I moved towards the door and did some heavy breathing. You might be thinking, this can't be an epileptic, if it was, she would have gone down by now and would be convulsing on the floor. All this happened within about 5 seconds and I have the experience now (yucky though that experience has been) to treat the onset of gradual onset seizures differently. With the lights, it takes a while to hit me where it hurts and therefore I have a chance to stop it in it's tracks. My medication also has enough control to serve me well in times like these. After the Qi treatment I found a new inspiration- I had to rid my body of all the negative energy that had built up the the last few minutes. Standing by the door and facing the natural light, I started breathing in through my nose, and taking a long, slow, breath out of my mouth- this wasn't just a long, slow, breath, this was a long, slow, hurricane. I had also learned another Yoga breath the previous evening, which uses only the stomach muscles to control the breath and prevents hyperventilation. It was working. Within about two minutes I was able to speak again and told an assistant that I had epilepsy and needed my husband as I didn't feel well. He was with me in a couple of minutes. I was able to leave the shop, and connect with him by holding his hand, continue the breathing and walking (yes, walking!!!) back to the car.
Looking back, just ten minutes afterwards, I knew I could have collapsed on the floor and just let it happen, but it is the combination of everything I am doing that has helped me deal with this differently. No one was there to panic around me, to say "lie down, let me help you! OMG, what are you doing! I'll call an ambulance!" I had to deal with this myself. And it was the meditation, the yoga, the understanding of how the energy systems work in the body that pulled me through. I used to go into victim mode as I hadn't been given another option. And quite right too. My goodness it was scary and I wouldn't wish it on anyone. It has taken me over 20 years to deal with a seizure like this and from the reaction I was having, if I had decided to let it happen and just fallen on the floor, I could have ended up in a hospital as the seizures would have kept on coming, those lights are invasive and give anyone headaches. I'm just pleased I have found a new confidence from this experience, I'm sure there may well be another full seizure in my life, but I have learned enough now to make them as few and far between as possible!

Monday, 2 July 2012

Out of Breath

Walking up a few steps, bending down and trying to pick something up, walking and carrying something. Why, oh, Why?

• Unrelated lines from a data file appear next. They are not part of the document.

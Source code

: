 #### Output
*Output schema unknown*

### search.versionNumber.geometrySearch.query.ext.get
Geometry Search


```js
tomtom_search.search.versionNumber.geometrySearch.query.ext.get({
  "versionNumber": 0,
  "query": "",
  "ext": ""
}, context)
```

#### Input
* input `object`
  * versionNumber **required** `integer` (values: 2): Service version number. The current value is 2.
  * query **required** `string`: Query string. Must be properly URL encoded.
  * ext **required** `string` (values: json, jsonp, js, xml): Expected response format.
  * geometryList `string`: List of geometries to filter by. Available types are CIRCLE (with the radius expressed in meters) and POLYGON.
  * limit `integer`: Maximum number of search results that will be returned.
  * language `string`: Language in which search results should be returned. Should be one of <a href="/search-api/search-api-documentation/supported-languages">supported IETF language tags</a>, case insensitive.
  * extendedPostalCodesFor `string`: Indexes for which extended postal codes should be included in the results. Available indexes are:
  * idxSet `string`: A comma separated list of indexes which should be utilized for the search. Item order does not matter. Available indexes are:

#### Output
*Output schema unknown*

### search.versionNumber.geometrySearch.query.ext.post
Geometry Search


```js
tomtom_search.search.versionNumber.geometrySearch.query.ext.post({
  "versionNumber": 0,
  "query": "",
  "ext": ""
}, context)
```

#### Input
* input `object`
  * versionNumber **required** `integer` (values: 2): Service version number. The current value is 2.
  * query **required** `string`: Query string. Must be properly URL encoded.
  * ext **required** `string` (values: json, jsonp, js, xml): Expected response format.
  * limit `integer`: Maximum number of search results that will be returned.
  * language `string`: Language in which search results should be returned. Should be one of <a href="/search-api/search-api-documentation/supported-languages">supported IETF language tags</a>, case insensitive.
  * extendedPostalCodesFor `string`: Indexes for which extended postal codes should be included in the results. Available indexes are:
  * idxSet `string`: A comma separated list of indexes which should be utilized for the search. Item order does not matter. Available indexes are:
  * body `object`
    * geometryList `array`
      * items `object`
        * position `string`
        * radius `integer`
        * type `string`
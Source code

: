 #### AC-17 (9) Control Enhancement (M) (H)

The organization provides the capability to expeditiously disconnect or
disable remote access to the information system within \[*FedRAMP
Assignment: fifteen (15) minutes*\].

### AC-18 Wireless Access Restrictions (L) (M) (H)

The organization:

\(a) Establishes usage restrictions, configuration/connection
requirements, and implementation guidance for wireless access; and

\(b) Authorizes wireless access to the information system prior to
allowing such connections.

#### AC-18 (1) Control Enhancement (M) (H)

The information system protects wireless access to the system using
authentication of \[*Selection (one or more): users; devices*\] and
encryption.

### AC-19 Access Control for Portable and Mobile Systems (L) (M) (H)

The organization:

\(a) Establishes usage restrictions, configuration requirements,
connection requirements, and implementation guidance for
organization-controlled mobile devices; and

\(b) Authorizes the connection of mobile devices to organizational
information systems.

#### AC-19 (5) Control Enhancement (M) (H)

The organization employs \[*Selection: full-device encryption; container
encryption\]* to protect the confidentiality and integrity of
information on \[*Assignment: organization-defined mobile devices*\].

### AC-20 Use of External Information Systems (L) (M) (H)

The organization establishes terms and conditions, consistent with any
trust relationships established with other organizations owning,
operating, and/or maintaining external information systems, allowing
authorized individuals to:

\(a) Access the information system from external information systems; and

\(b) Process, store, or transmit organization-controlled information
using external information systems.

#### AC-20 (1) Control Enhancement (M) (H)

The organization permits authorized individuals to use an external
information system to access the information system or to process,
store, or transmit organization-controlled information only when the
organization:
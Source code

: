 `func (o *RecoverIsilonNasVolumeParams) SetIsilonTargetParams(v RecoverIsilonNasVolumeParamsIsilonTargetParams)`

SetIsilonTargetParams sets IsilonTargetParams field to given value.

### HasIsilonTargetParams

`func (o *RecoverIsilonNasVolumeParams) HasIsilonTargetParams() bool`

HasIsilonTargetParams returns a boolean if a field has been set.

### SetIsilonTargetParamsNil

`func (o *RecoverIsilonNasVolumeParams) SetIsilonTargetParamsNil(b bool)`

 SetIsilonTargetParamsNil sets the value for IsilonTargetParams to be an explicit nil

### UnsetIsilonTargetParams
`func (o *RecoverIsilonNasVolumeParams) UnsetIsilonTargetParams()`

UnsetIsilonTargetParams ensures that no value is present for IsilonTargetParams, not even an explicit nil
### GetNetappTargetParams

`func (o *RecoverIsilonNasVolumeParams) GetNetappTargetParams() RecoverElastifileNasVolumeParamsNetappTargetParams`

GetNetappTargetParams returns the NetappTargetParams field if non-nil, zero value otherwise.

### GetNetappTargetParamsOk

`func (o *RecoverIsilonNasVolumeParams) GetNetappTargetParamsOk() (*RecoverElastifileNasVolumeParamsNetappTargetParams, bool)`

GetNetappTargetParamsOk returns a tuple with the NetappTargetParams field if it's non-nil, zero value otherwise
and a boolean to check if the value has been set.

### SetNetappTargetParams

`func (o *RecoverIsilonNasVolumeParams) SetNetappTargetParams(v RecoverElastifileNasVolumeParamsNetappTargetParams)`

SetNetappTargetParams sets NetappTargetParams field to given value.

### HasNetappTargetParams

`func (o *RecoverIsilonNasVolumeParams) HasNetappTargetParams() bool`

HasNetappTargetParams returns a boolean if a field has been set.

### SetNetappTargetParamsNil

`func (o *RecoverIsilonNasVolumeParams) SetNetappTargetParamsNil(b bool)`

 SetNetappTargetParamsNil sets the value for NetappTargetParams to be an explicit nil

I have to be patient but it is so difficult. All the discipline in the world can't help my disappointment. A hug and reassurance helps and I have to just give into the fact that I just can't do some of the smallest things yet.
I was standing at the hob yesterday, turning over chicken breasts as they sizzled away in garlic butter (a great find in the supermarket making the simplest food that little more interesting with very little effort!). Did I stand happily? Did I need help? was my breath calm and unconcerned. Ummm. I was happy, I didn't ask for help, but my breath was here and there. I noticed how difficult it was at times, finding undizziness(interesting word!) and focus.
I put myself through it to find comfort and normality in life. To achieve little things through the day.
Oh boy.
What will I be when I attempt some stairs?(we live in a bungalow) Currently stairs are impossible. A few steps or a slope have me slowing down and out of breath. I need to practice the yoga, do more around the house, but only when I can. Being unable to do such things without loosing the breath is a sign that I need to slow down, give myself time and be patient.
When the breath speeds up and shows me that I need to step back and find focus in doing less or slowing down a little, I have to accept that- just as I accept any symptoms as par for the course. Symptoms as simple as an uneasy breath are there to show me that my body is uneasy, I have to take note and answer without question. To question takes too long and too much anxiety. I am recovering, I am finding a different way of being and I have to accept how long it takes; no matter how long it takes.

Friday, 29 June 2012

Monthly Achievements, Again

Another list, this time brought together over the month.

I dug up some weeds for about five minutes. They were tall but had really short roots and just required a large fork- so no bending!
Two weeks later I took out the hand held loppers and attacked a Dogwood tree by our front path and some Snowberry by the front gate. Again it took less than 10 minutes and my husband cleared up after me, when he came back from work (useful aren't they!!!)

Began to tidy up our spare room, which we call the music room as it contains the piano, my flutes and all my music. It will also contain my OH's vinyl collection (over 1000 12" singles and albums). This task has so far taken the last four weeks with the help of my Mum, our cleaner Helen (bless her thoroughness) and IKEA's delivery service!!! Boxes and piles of sorting were put on the living room floor and occasionally on the bed for me to sit and wade through. But it is great to have the energy to do that and to sit on my heels on the floor for an hour with the shredder whirring in front of me is particularly cleansing.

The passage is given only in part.